Feast of films for all the fans

24th October 1997 at 01:00
Since it was first shown, David Cronenberg's film Crash has been the subject of an on-going, artificial and ill-informed controversy. To make sense of the director, it helps to read Cronenberg on Cronenberg (edited by Chris Rodley, Faber, Pounds 9.99), revised and updated, one suspects, in the knowledge that the director was about to become interesting.

It will not necessarily make fans of the disgusted - on the contrary, it confirms Cronenberg's interest in gruesome medical and sexual subjects since Shivers in 1975 (all about a sexually transmitted virus with aphrodisiac properties) - but they will at any rate know what they are talking about.

For all the contempt sometimes shown in media studies departments for old-fashioned, "print-based" materials, books remain an essential element in film studies.

Some volumes can immediately be seen to be indispensable. The success of movies such as Jane Campion's The Piano makes Tom O'Regan's study of Australian National Cinema (Routledge, Pounds 14.99) timely. This is a thematic study of Australian film and society, with reference to influences from Britain and Hollywood.

In the field of genre studies, The Movie Book of the Western (edited by Ian Cameron and Douglas Pye, Studio Vista, Pounds 16.99) is now out in paperback. The slightly odd title derives from the magazine, Movie, which Ian Cameron helped to found (though in fact only two of the 29 chapters in the book originally appeared in the magazine). Most of the contributors are concerned with masculinity, class and history in the Western, and this is by no means a comprehensive survey of the genre. Some quite well-known films (The Outlaw Josey Wales, Brigham Young, Silverado) are entirely or virtually ignored; so, too, is the spaghetti Western. On the other hand, there are exhaustive analyses of the films that do interest the writers: Rancho Notorious, The Man Who Shot Liberty Valance and so on.

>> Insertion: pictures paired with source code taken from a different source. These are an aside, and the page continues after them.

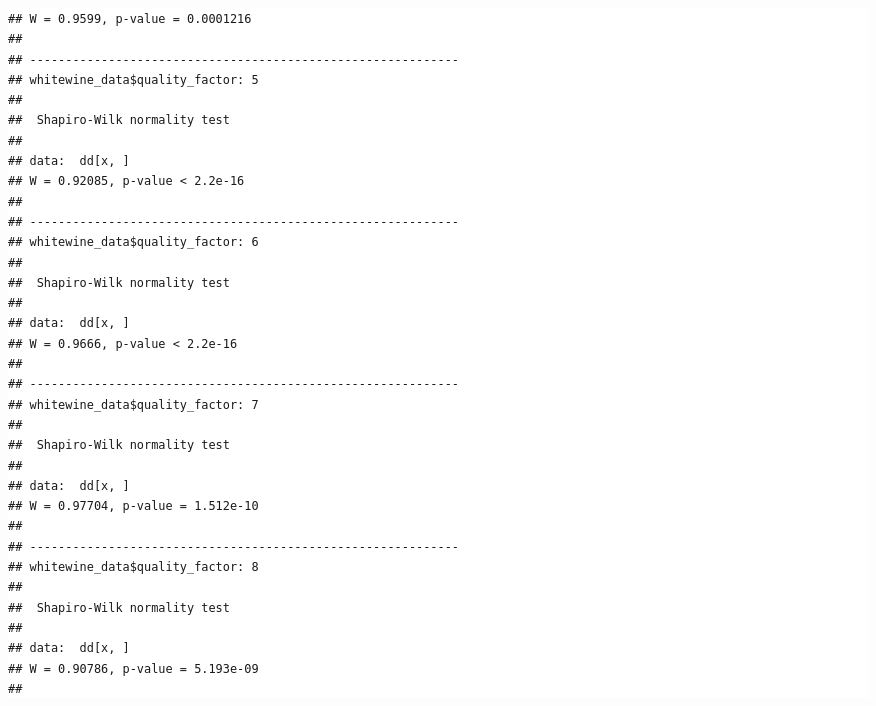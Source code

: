     ## W = 0.9599, p-value = 0.0001216
    ## 
    ## ------------------------------------------------------------ 
    ## whitewine_data$quality_factor: 5
    ## 
    ##  Shapiro-Wilk normality test
    ## 
    ## data:  dd[x, ]
    ## W = 0.92085, p-value < 2.2e-16
    ## 
    ## ------------------------------------------------------------ 
    ## whitewine_data$quality_factor: 6
    ## 
    ##  Shapiro-Wilk normality test
    ## 
    ## data:  dd[x, ]
    ## W = 0.9666, p-value < 2.2e-16
    ## 
    ## ------------------------------------------------------------ 
    ## whitewine_data$quality_factor: 7
    ## 
    ##  Shapiro-Wilk normality test
    ## 
    ## data:  dd[x, ]
    ## W = 0.97704, p-value = 1.512e-10
    ## 
    ## ------------------------------------------------------------ 
    ## whitewine_data$quality_factor: 8
    ## 
    ##  Shapiro-Wilk normality test
    ## 
    ## data:  dd[x, ]
    ## W = 0.90786, p-value = 5.193e-09
    ## 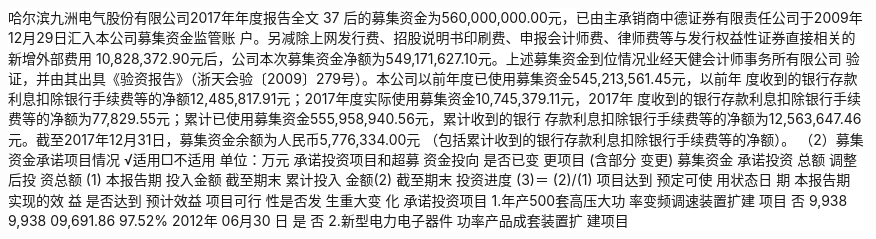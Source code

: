 哈尔滨九洲电气股份有限公司2017年年度报告全文
37
后的募集资金为560,000,000.00元，已由主承销商中德证券有限责任公司于2009年12月29日汇入本公司募集资金监管账
户。另减除上网发行费、招股说明书印刷费、申报会计师费、律师费等与发行权益性证券直接相关的新增外部费用
10,828,372.90元后，公司本次募集资金净额为549,171,627.10元。上述募集资金到位情况业经天健会计师事务所有限公司
验证，并由其出具《验资报告》（浙天会验〔2009〕279号）。本公司以前年度已使用募集资金545,213,561.45元，以前年
度收到的银行存款利息扣除银行手续费等的净额12,485,817.91元；2017年度实际使用募集资金10,745,379.11元，2017年
度收到的银行存款利息扣除银行手续费等的净额为77,829.55元；累计已使用募集资金555,958,940.56元，累计收到的银行
存款利息扣除银行手续费等的净额为12,563,647.46元。截至2017年12月31日，募集资金余额为人民币5,776,334.00元
（包括累计收到的银行存款利息扣除银行手续费等的净额）。
（2）募集资金承诺项目情况
√适用□不适用
单位：万元
承诺投资项目和超募
资金投向
是否已变
更项目
(含部分
变更)
募集资金
承诺投资
总额
调整后投
资总额
(1)
本报告期
投入金额
截至期末
累计投入
金额(2)
截至期末
投资进度
(3)＝
(2)/(1)
项目达到
预定可使
用状态日
期
本报告期
实现的效
益
是否达到
预计效益
项目可行
性是否发
生重大变
化
承诺投资项目
1.年产500套高压大功
率变频调速装置扩建
项目
否
9,938
9,938
09,691.86
97.52%
2012年
06月30
日
是
否
2.新型电力电子器件
功率产品成套装置扩
建项目
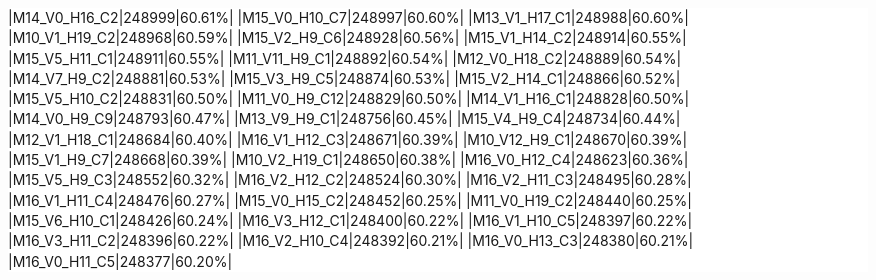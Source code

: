 |M14_V0_H16_C2|248999|60.61%|
|M15_V0_H10_C7|248997|60.60%|
|M13_V1_H17_C1|248988|60.60%|
|M10_V1_H19_C2|248968|60.59%|
|M15_V2_H9_C6|248928|60.56%|
|M15_V1_H14_C2|248914|60.55%|
|M15_V5_H11_C1|248911|60.55%|
|M11_V11_H9_C1|248892|60.54%|
|M12_V0_H18_C2|248889|60.54%|
|M14_V7_H9_C2|248881|60.53%|
|M15_V3_H9_C5|248874|60.53%|
|M15_V2_H14_C1|248866|60.52%|
|M15_V5_H10_C2|248831|60.50%|
|M11_V0_H9_C12|248829|60.50%|
|M14_V1_H16_C1|248828|60.50%|
|M14_V0_H9_C9|248793|60.47%|
|M13_V9_H9_C1|248756|60.45%|
|M15_V4_H9_C4|248734|60.44%|
|M12_V1_H18_C1|248684|60.40%|
|M16_V1_H12_C3|248671|60.39%|
|M10_V12_H9_C1|248670|60.39%|
|M15_V1_H9_C7|248668|60.39%|
|M10_V2_H19_C1|248650|60.38%|
|M16_V0_H12_C4|248623|60.36%|
|M15_V5_H9_C3|248552|60.32%|
|M16_V2_H12_C2|248524|60.30%|
|M16_V2_H11_C3|248495|60.28%|
|M16_V1_H11_C4|248476|60.27%|
|M15_V0_H15_C2|248452|60.25%|
|M11_V0_H19_C2|248440|60.25%|
|M15_V6_H10_C1|248426|60.24%|
|M16_V3_H12_C1|248400|60.22%|
|M16_V1_H10_C5|248397|60.22%|
|M16_V3_H11_C2|248396|60.22%|
|M16_V2_H10_C4|248392|60.21%|
|M16_V0_H13_C3|248380|60.21%|
|M16_V0_H11_C5|248377|60.20%|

Another collection devoted to a particular genre is Imagining Reality: the Faber Book of the Documentary (edited by Kevin Macdonald and Mark Cousins, Faber, Pounds 20). This is not, however, a bunch of academic essays, but an anthology of writings by documentary film-makers, including Dziga Vertov, Chris Marker, Robert Flaherty, Krzysztof Kieslowski, Marcel Ophuls and Nick Broomfield, classified according to period, movement or style.

This is an indispensable volume for anyone studying documentary films, from the earliest days to the most recent developments in television reportage, though one can regret that it does not reach many broad conclusions about documentary as a form.

The basis of the Faber film list is made up of books by directors writing or talking about their own work. One of the latest is Wim Wenders's The Act of Seeing (Pounds 14), the third collection of his essays, which includes a poem, "Notebook on Clothes and Cities", and an interview with Jean-Luc Godard.

Less pretentious and far more informative is Andre de Toth's series of conversations about his own work with Anthony Slide, in De Toth on De Toth (Pounds 9.99), in which as well as recalling his days with Alexander Korda,Jack Warner, Randolph Scott and others, he chats about sculpture, Hungary,the Danes and how to behave on meeting Prince Charles.

Finally, there are now paperback editions of Hitchcock on Hitchcock (edited by Sidney Gottlieb, Pounds 9.99) and Scorsese on Scorsese (edited by David Thompson and Iam Christie, Pounds 8.99), which will prove less relaxing, but more useful for the media studies bookshelf.